On Sept. 7, 2006, the day after Shank was killed, President Bush, in effect, mocked his unnecessary death by drawing the familiar but bogus connection between 9/11 and the “war on terror,” of which he claimed Iraq was a part. Bush said, “Five years after September 11, 2001, America is safer — and America is winning the war on terror.”
Flowery Funeral Words
Back at the First Baptist Church in Jackson, Mo., Rev. Carter Frey eulogized Shank as one of those who “put themselves in harm’s way and paid the ultimate sacrifice so you and I can have freedom to live in this country.”
Correction: It was not Cpl. Shank who put himself in harm’s way; it was those who used a peck of lies to launch a bloody, unnecessary war — first and foremost, Bush and Vice President Dick Cheney, not to mention the craven Congress that authorized it and most of the FCM that led the cheerleading for it.

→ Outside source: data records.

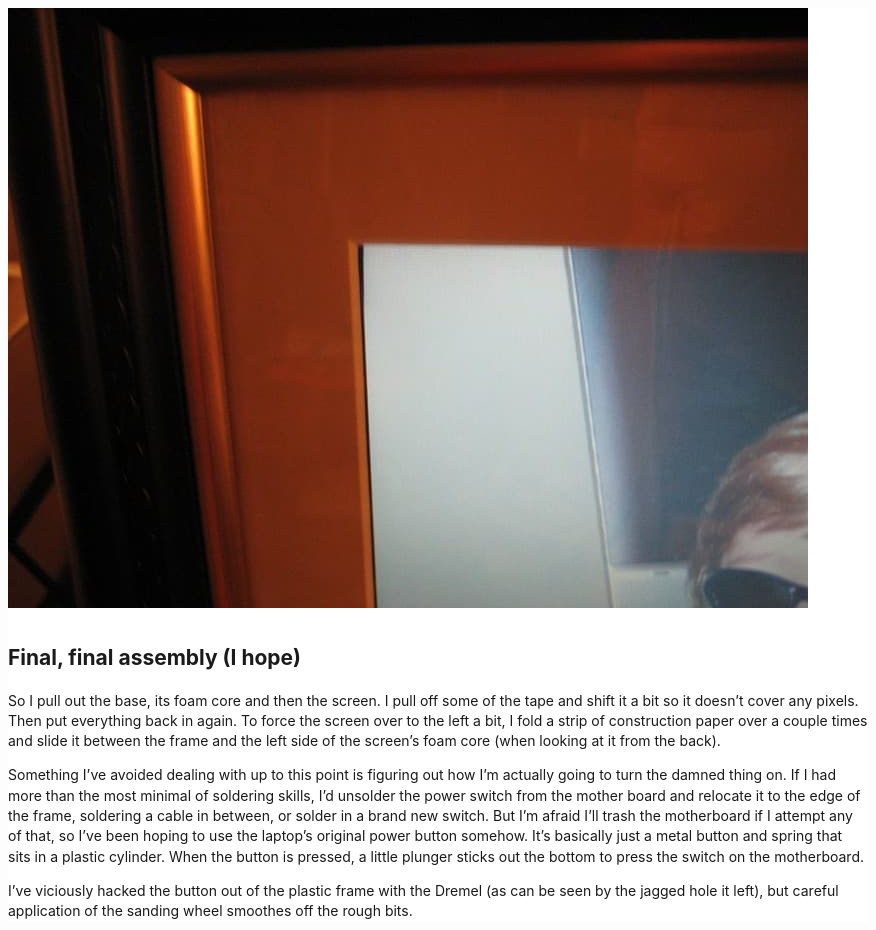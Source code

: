 ![Image 268](../assets/yalpf/sm/pf-268.jpg)


## Final, final assembly (I hope)

So I pull out the base, its foam core and then the screen.  I pull off some of the tape and shift it a bit so it doesn’t cover any pixels.  Then put everything back in again.  To force the screen over to the left a bit, I fold a strip of construction paper over a couple times and slide it between the frame and the left side of the screen’s foam core (when looking at it from the back).

Something I’ve avoided dealing with up to this point is figuring out how I’m actually going to turn the damned thing on.  If I had more than the most minimal of soldering skills, I’d unsolder the power switch from the mother board and relocate it to the edge of the frame, soldering a cable in between, or solder in a brand new switch.  But I’m afraid I’ll trash the motherboard if I attempt any of that, so I’ve been hoping to use the laptop’s original power button somehow.  It’s basically just a metal button and spring that sits in a plastic cylinder.  When the button is pressed, a little plunger sticks out the bottom to press the switch on the motherboard.

I’ve viciously hacked the button out of the plastic frame with the Dremel (as can be seen by the jagged hole it left), but careful application of the sanding wheel smoothes off the rough bits.

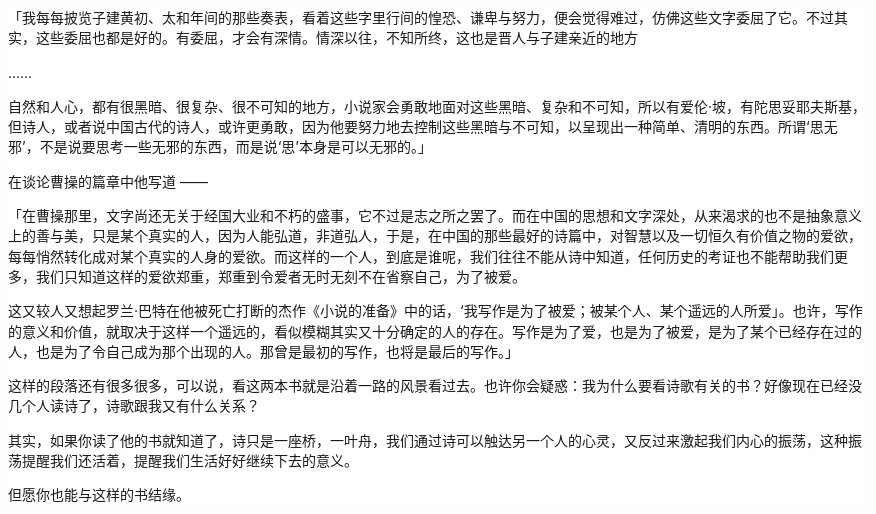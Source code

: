 「我每每披览子建黄初、太和年间的那些奏表，看着这些字里行间的惶恐、谦卑与努力，便会觉得难过，仿佛这些文字委屈了它。不过其实，这些委屈也都是好的。有委屈，才会有深情。情深以往，不知所终，这也是晋人与子建亲近的地方

……

自然和人心，都有很黑暗、很复杂、很不可知的地方，小说家会勇敢地面对这些黑暗、复杂和不可知，所以有爱伦·坡，有陀思妥耶夫斯基，但诗人，或者说中国古代的诗人，或许更勇敢，因为他要努力地去控制这些黑暗与不可知，以呈现出一种简单、清明的东西。所谓‘思无邪’，不是说要思考一些无邪的东西，而是说‘思’本身是可以无邪的。」

在谈论曹操的篇章中他写道 ——

「在曹操那里，文字尚还无关于经国大业和不朽的盛事，它不过是志之所之罢了。而在中国的思想和文字深处，从来渴求的也不是抽象意义上的善与美，只是某个真实的人，因为人能弘道，非道弘人，于是，在中国的那些最好的诗篇中，对智慧以及一切恒久有价值之物的爱欲，每每悄然转化成对某个真实的人身的爱欲。而这样的一个人，到底是谁呢，我们往往不能从诗中知道，任何历史的考证也不能帮助我们更多，我们只知道这样的爱欲郑重，郑重到令爱者无时无刻不在省察自己，为了被爱。

这又较人又想起罗兰·巴特在他被死亡打断的杰作《小说的准备》中的话，‘我写作是为了被爱；被某个人、某个遥远的人所爱」。也许，写作的意义和价值，就取决于这样一个遥远的，看似模糊其实又十分确定的人的存在。写作是为了爱，也是为了被爱，是为了某个已经存在过的人，也是为了令自己成为那个出现的人。那曾是最初的写作，也将是最后的写作。」

这样的段落还有很多很多，可以说，看这两本书就是沿着一路的风景看过去。也许你会疑惑：我为什么要看诗歌有关的书？好像现在已经没几个人读诗了，诗歌跟我又有什么关系？

其实，如果你读了他的书就知道了，诗只是一座桥，一叶舟，我们通过诗可以触达另一个人的心灵，又反过来激起我们内心的振荡，这种振荡提醒我们还活着，提醒我们生活好好继续下去的意义。

但愿你也能与这样的书结缘。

Was separating Shia from Sunni a mission worth what is so facilely called the “ultimate sacrifice,” or — for other troops — the penultimate one paid by tens of thousands of veterans trying to adjust to life with brain injury, post-traumatic stress disorder (PTSD), and/or missing limbs?
Despite the self-serving rhetoric about “heroes,” the young, small-town Shanks of America stand low in the priorities of establishment Washington. They are pawns in the war games played by generals and politicians far, far from the battlefield.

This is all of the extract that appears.